Problem ->
Please copy the listing below in its entirety, without alteration.

Records shown ->

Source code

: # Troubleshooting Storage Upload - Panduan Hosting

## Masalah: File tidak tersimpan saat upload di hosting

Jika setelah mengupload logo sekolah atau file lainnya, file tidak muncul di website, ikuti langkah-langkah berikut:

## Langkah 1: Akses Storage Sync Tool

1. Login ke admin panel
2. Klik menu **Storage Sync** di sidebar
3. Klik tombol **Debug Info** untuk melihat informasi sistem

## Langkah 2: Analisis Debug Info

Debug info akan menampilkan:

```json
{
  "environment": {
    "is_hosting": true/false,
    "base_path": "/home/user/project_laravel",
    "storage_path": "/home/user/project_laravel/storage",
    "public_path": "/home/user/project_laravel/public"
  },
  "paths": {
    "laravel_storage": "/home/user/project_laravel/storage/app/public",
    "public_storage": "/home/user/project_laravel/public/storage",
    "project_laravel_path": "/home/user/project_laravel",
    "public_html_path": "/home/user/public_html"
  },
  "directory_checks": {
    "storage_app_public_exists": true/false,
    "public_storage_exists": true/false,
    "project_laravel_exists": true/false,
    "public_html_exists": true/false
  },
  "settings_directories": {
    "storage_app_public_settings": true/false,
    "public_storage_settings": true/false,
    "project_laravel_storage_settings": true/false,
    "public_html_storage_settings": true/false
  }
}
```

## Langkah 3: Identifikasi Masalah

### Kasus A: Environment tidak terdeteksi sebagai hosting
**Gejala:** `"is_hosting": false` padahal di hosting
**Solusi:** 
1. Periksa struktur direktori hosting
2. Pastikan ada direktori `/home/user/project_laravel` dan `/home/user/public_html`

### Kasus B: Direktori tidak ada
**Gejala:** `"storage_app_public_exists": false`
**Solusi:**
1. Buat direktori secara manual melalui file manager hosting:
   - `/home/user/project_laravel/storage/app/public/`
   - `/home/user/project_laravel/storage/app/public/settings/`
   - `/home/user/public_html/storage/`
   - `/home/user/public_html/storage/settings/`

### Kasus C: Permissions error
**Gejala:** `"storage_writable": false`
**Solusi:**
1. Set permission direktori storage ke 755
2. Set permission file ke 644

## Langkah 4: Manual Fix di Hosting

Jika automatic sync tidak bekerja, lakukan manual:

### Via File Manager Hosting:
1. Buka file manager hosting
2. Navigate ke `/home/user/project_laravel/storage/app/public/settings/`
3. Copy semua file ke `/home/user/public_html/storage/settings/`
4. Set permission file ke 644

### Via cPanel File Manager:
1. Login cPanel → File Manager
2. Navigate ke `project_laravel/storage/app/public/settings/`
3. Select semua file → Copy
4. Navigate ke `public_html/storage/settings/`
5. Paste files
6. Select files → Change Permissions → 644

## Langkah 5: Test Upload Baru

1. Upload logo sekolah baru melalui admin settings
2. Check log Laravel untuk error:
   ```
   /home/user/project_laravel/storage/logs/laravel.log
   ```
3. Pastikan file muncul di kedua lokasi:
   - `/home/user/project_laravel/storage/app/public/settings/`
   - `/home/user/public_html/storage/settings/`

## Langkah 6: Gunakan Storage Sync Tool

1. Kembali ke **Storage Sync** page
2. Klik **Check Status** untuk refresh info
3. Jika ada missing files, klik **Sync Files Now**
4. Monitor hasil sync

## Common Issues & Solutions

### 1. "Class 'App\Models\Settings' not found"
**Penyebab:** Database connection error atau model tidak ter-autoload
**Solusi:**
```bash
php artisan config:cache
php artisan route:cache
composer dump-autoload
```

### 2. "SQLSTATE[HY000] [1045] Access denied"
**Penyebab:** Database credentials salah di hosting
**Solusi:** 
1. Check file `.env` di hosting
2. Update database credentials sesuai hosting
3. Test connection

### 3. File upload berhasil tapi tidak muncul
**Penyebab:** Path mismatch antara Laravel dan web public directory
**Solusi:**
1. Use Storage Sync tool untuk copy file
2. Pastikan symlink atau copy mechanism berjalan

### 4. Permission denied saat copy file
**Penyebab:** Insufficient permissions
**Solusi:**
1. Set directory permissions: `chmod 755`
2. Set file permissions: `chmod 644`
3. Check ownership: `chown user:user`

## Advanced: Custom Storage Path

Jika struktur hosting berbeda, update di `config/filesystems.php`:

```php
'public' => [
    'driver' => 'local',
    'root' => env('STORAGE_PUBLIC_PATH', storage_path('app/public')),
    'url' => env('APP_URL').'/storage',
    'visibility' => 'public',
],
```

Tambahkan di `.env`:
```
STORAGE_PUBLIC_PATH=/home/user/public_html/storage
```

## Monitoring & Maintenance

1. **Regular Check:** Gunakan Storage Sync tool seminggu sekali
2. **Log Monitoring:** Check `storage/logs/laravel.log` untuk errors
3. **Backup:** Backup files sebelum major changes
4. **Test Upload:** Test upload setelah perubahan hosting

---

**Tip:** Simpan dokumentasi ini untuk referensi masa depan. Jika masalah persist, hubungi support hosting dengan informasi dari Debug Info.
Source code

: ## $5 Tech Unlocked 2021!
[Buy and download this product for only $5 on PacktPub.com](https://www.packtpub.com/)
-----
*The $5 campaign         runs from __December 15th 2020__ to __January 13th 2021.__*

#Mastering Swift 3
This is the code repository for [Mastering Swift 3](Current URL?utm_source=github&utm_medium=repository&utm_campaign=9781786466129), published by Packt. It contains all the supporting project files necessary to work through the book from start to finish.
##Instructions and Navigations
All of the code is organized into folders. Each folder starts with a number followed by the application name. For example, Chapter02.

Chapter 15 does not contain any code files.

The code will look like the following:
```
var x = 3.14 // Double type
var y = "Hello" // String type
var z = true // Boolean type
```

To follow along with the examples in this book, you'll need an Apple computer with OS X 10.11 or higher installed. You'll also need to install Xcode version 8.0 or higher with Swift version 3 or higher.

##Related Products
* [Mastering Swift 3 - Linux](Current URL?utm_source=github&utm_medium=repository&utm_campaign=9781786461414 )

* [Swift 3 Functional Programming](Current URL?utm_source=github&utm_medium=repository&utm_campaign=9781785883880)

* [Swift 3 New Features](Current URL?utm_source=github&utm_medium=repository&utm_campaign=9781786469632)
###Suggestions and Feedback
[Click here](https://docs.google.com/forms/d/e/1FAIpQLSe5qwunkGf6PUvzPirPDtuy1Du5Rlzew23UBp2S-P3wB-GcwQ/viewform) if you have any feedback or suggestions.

Task solution ->
Source code

: # Troubleshooting Storage Upload - Panduan Hosting

## Masalah: File tidak tersimpan saat upload di hosting

Jika setelah mengupload logo sekolah atau file lainnya, file tidak muncul di website, ikuti langkah-langkah berikut:

## Langkah 1: Akses Storage Sync Tool

1. Login ke admin panel
2. Klik menu **Storage Sync** di sidebar
3. Klik tombol **Debug Info** untuk melihat informasi sistem

## Langkah 2: Analisis Debug Info

Debug info akan menampilkan:

```json
{
  "environment": {
    "is_hosting": true/false,
    "base_path": "/home/user/project_laravel",
    "storage_path": "/home/user/project_laravel/storage",
    "public_path": "/home/user/project_laravel/public"
  },
  "paths": {
    "laravel_storage": "/home/user/project_laravel/storage/app/public",
    "public_storage": "/home/user/project_laravel/public/storage",
    "project_laravel_path": "/home/user/project_laravel",
    "public_html_path": "/home/user/public_html"
  },
  "directory_checks": {
    "storage_app_public_exists": true/false,
    "public_storage_exists": true/false,
    "project_laravel_exists": true/false,
    "public_html_exists": true/false
  },
  "settings_directories": {
    "storage_app_public_settings": true/false,
    "public_storage_settings": true/false,
    "project_laravel_storage_settings": true/false,
    "public_html_storage_settings": true/false
  }
}
```

## Langkah 3: Identifikasi Masalah

### Kasus A: Environment tidak terdeteksi sebagai hosting
**Gejala:** `"is_hosting": false` padahal di hosting
**Solusi:** 
1. Periksa struktur direktori hosting
2. Pastikan ada direktori `/home/user/project_laravel` dan `/home/user/public_html`

### Kasus B: Direktori tidak ada
**Gejala:** `"storage_app_public_exists": false`
**Solusi:**
1. Buat direktori secara manual melalui file manager hosting:
   - `/home/user/project_laravel/storage/app/public/`
   - `/home/user/project_laravel/storage/app/public/settings/`
   - `/home/user/public_html/storage/`
   - `/home/user/public_html/storage/settings/`

### Kasus C: Permissions error
**Gejala:** `"storage_writable": false`
**Solusi:**
1. Set permission direktori storage ke 755
2. Set permission file ke 644

## Langkah 4: Manual Fix di Hosting

Jika automatic sync tidak bekerja, lakukan manual:

### Via File Manager Hosting:
1. Buka file manager hosting
2. Navigate ke `/home/user/project_laravel/storage/app/public/settings/`
3. Copy semua file ke `/home/user/public_html/storage/settings/`
4. Set permission file ke 644

### Via cPanel File Manager:
1. Login cPanel → File Manager
2. Navigate ke `project_laravel/storage/app/public/settings/`
3. Select semua file → Copy
4. Navigate ke `public_html/storage/settings/`
5. Paste files
6. Select files → Change Permissions → 644

## Langkah 5: Test Upload Baru

1. Upload logo sekolah baru melalui admin settings
2. Check log Laravel untuk error:
   ```
   /home/user/project_laravel/storage/logs/laravel.log
   ```
3. Pastikan file muncul di kedua lokasi:
   - `/home/user/project_laravel/storage/app/public/settings/`
   - `/home/user/public_html/storage/settings/`

## Langkah 6: Gunakan Storage Sync Tool

1. Kembali ke **Storage Sync** page
2. Klik **Check Status** untuk refresh info
3. Jika ada missing files, klik **Sync Files Now**
4. Monitor hasil sync

## Common Issues & Solutions

### 1. "Class 'App\Models\Settings' not found"
**Penyebab:** Database connection error atau model tidak ter-autoload
**Solusi:**
```bash
php artisan config:cache
php artisan route:cache
composer dump-autoload
```

### 2. "SQLSTATE[HY000] [1045] Access denied"
**Penyebab:** Database credentials salah di hosting
**Solusi:** 
1. Check file `.env` di hosting
2. Update database credentials sesuai hosting
3. Test connection

### 3. File upload berhasil tapi tidak muncul
**Penyebab:** Path mismatch antara Laravel dan web public directory
**Solusi:**
1. Use Storage Sync tool untuk copy file
2. Pastikan symlink atau copy mechanism berjalan

### 4. Permission denied saat copy file
**Penyebab:** Insufficient permissions
**Solusi:**
1. Set directory permissions: `chmod 755`
2. Set file permissions: `chmod 644`
3. Check ownership: `chown user:user`

## Advanced: Custom Storage Path

Jika struktur hosting berbeda, update di `config/filesystems.php`:

```php
'public' => [
    'driver' => 'local',
    'root' => env('STORAGE_PUBLIC_PATH', storage_path('app/public')),
    'url' => env('APP_URL').'/storage',
    'visibility' => 'public',
],
```

Tambahkan di `.env`:
```
STORAGE_PUBLIC_PATH=/home/user/public_html/storage
```

## Monitoring & Maintenance

1. **Regular Check:** Gunakan Storage Sync tool seminggu sekali
2. **Log Monitoring:** Check `storage/logs/laravel.log` untuk errors
3. **Backup:** Backup files sebelum major changes
4. **Test Upload:** Test upload setelah perubahan hosting

---

**Tip:** Simpan dokumentasi ini untuk referensi masa depan. Jika masalah persist, hubungi support hosting dengan informasi dari Debug Info.
Source code

: ## $5 Tech Unlocked 2021!
[Buy and download this product for only $5 on PacktPub.com](https://www.packtpub.com/)
-----
*The $5 campaign         runs from __December 15th 2020__ to __January 13th 2021.__*

#Mastering Swift 3
This is the code repository for [Mastering Swift 3](Current URL?utm_source=github&utm_medium=repository&utm_campaign=9781786466129), published by Packt. It contains all the supporting project files necessary to work through the book from start to finish.
##Instructions and Navigations
All of the code is organized into folders. Each folder starts with a number followed by the application name. For example, Chapter02.

Chapter 15 does not contain any code files.

The code will look like the following:
```
var x = 3.14 // Double type
var y = "Hello" // String type
var z = true // Boolean type
```

To follow along with the examples in this book, you'll need an Apple computer with OS X 10.11 or higher installed. You'll also need to install Xcode version 8.0 or higher with Swift version 3 or higher.

##Related Products
* [Mastering Swift 3 - Linux](Current URL?utm_source=github&utm_medium=repository&utm_campaign=9781786461414 )

* [Swift 3 Functional Programming](Current URL?utm_source=github&utm_medium=repository&utm_campaign=9781785883880)

* [Swift 3 New Features](Current URL?utm_source=github&utm_medium=repository&utm_campaign=9781786469632)
###Suggestions and Feedback
[Click here](https://docs.google.com/forms/d/e/1FAIpQLSe5qwunkGf6PUvzPirPDtuy1Du5Rlzew23UBp2S-P3wB-GcwQ/viewform) if you have any feedback or suggestions.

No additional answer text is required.